La mancata comprensione o la negazione del principio di distinzione tra la fonte del potere e la fonte della legge (e, quindi, dell’autorità) porta alla delegittimazione totale della nostra democrazia.
Errore o scelta già compiuta in passato da molti, compresi i protagonisti della Rivoluzione Francese del 1789 con Maximilien de Robespierre in testa i quali, convinti che ogni potere derivi dal popolo in nome della Volontà Generale (eredità filosofica di Jean-Jacques Rousseau), negarono ogni forma di rappresentanza e, quindi, di autorità legittimamente investite della responsabilità di legiferare, governare e giudicare. La volontà popolare si poteva affermare per voce dei capi rivoluzionari o tutt’al più ricorrendo al Plebiscito. Anche la storia d’Italia è stata fatta con plebisciti.
Non così accadde con la Rivoluzione Americana, dove i protagonisti che si definirono (e furono riconosciuti) come Padri Fondatori seppero opportunamente distinguere tra la fonte del potere e quella dell’autorità creando come istituzione fondamentale del loro assetto costituzionale il Senato.
Ecco, Senato versus Plebiscito sono due modi radicalmente diversi e diremmo opposti di intendere e gestire l’espressione della volontà popolare.
Chi predica l’abolizione dell’intermediazione della volontà popolare, chi rivendica il diritto assoluto del dialogo diretto (che poi vuol dire unidirezionale) tra leader e popolo, chi persegue modalità di interrogazione plebiscitaria della volontà popolare possibile oggi attraverso piattaforme digitali (più o meno efficienti e trasparenti) afferma una visione della democrazia ben diversa (e a nostro avviso gravemente peggiorativa) da quella delineata dai nostri Padri Fondatori Costituenti costruita su una complessa articolazione di istituzioni, procedure e regole di governance.
La semplificazione esasperata, improvvisata e immotivata del sistema democratico non può che essere foriero di disgrazie.
Soprattutto se giustificata da un’ideologia sostanzialmente negazionista: istituzioni, regole e procedure non servono, costano e fanno perdere tempo.
Non si migliora il funzionamento della nostra democrazia prendendo a picconate le sue fondamenta, ma aggiungendo valore e qualità.
Pochi parlamentari non sono necessariamente buoni parlamentari.

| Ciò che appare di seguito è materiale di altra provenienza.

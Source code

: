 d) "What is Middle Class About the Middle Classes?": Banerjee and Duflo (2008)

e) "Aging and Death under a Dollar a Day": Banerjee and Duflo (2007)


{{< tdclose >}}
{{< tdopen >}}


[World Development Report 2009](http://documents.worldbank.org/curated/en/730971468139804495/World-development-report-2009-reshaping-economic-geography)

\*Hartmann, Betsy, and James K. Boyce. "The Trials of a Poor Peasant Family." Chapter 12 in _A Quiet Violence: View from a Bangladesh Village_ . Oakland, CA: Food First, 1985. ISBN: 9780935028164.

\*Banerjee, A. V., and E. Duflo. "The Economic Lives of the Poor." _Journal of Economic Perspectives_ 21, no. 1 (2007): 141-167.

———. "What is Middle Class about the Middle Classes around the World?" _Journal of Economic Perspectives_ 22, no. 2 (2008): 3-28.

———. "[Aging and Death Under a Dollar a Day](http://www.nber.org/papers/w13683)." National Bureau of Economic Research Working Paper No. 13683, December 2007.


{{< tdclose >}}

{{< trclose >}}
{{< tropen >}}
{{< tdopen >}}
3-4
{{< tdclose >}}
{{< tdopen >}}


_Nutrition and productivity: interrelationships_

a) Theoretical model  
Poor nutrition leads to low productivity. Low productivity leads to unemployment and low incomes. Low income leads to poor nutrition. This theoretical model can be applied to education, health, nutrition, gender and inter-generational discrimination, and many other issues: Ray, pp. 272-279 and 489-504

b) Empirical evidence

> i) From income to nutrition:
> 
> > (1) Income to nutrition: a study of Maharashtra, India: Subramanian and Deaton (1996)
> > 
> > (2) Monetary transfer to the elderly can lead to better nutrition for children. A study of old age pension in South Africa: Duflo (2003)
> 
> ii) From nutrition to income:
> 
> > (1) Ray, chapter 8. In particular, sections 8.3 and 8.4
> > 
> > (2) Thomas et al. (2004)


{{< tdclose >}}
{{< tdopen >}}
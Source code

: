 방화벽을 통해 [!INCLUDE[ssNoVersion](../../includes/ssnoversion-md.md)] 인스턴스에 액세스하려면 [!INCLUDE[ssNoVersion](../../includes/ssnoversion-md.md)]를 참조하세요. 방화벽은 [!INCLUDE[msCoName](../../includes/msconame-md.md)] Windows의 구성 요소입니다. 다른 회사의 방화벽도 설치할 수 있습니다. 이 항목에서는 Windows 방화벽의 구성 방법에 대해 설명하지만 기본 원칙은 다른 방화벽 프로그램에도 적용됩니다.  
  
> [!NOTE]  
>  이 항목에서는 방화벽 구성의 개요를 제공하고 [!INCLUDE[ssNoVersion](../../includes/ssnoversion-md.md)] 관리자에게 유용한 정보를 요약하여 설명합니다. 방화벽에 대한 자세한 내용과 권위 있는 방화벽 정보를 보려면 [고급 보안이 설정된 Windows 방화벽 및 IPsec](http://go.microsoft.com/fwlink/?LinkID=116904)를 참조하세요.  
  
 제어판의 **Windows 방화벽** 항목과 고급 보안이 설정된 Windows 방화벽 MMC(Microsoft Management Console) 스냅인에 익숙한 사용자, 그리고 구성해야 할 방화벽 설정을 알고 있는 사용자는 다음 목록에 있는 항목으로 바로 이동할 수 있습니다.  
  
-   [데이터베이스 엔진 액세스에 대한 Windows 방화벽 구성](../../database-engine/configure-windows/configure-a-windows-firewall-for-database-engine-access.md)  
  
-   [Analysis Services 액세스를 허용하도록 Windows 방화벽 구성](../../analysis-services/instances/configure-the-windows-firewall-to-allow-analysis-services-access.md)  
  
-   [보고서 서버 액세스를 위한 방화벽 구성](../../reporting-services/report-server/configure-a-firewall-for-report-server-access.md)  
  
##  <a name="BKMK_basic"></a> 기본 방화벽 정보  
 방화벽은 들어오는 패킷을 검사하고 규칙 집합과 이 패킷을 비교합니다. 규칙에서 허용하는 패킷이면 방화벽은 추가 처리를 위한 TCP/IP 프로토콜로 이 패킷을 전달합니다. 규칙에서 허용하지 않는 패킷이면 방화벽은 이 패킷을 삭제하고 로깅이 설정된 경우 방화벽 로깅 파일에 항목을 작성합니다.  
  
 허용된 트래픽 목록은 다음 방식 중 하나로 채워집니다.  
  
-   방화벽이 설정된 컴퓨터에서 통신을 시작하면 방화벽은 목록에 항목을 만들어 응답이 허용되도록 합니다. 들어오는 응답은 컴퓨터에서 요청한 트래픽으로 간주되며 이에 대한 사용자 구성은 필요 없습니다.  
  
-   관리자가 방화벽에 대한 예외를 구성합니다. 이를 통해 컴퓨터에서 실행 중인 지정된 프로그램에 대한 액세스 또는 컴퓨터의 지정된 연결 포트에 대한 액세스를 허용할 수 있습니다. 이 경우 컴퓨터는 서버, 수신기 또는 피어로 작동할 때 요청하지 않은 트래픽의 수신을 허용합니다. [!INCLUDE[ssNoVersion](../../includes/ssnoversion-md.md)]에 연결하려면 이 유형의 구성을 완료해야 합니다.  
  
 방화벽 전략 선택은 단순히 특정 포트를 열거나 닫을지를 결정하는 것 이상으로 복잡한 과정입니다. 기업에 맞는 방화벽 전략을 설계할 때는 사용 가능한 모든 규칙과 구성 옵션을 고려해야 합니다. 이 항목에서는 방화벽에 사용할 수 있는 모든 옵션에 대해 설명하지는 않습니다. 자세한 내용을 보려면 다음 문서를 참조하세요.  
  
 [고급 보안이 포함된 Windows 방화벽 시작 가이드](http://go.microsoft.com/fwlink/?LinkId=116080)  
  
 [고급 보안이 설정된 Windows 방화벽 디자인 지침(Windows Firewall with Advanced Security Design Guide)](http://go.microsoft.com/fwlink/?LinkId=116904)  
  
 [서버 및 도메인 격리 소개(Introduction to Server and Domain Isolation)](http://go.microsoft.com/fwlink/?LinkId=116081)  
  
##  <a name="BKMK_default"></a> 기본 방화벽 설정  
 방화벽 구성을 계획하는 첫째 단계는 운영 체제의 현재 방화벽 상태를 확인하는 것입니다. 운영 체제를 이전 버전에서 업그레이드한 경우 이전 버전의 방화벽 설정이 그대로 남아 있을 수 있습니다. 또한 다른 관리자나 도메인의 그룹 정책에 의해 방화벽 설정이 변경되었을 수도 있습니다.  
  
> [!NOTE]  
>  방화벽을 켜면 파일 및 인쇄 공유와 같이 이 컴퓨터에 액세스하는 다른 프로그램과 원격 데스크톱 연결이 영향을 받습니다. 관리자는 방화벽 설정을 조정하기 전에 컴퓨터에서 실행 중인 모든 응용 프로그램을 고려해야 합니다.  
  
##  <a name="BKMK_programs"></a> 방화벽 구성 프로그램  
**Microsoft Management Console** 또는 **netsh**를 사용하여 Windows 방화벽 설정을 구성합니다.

Per avere buoni parlamentari e, quindi, ricostruire le basi della autorità legittima che fa del Parlamento la sede unica di rappresentanza della volontà popolare non serve un referendum (o plebiscito per usare un altro termine). Serve, invece, la valorizzazione piena della complessa organizzazione della vita democratica del Paese anche per la selezione e formazione di una vera, nuova e capace classe dirigente: rivitalizzazione di forme di associazione partecipativa e anche deliberativa di base (consigli), rilegittimazione dei partiti, animazione del dibattito pubblico sulle questioni d’interesse generale e, soprattutto, sul progetto di futuro.
La Rivoluzione Francese portò alla ribalta una classe sociale di miserabili (cioè una massa di diseredati che davvero non avevano da perdere altro che le proprie catene) e questo la deviò dal percorso di una rivoluzione politica (con obiettivo la libertà, come fu per la Rivoluzione americana) a una rivoluzione sociale (con obiettivo l’affrancamento dal bisogno).
La rabbia verso le élite del tempo giustificò il Terrore, gestito dalla nuova élite rivoluzionaria fino al suo stesso completo annientamento e fino alla dittatura di Napoleone.
La guerra all’élite di oggi e, quindi, a qualsiasi forma di merito, competenza e impegno sta giustificando un nuovo regime consociativo (Movimento 5 Stelle e PD), gestito dalla nuova élite assistenzialista e opportunista che non sappiamo se annienterà se stessa, ma sicuramente sta schiantando il nostro Paese.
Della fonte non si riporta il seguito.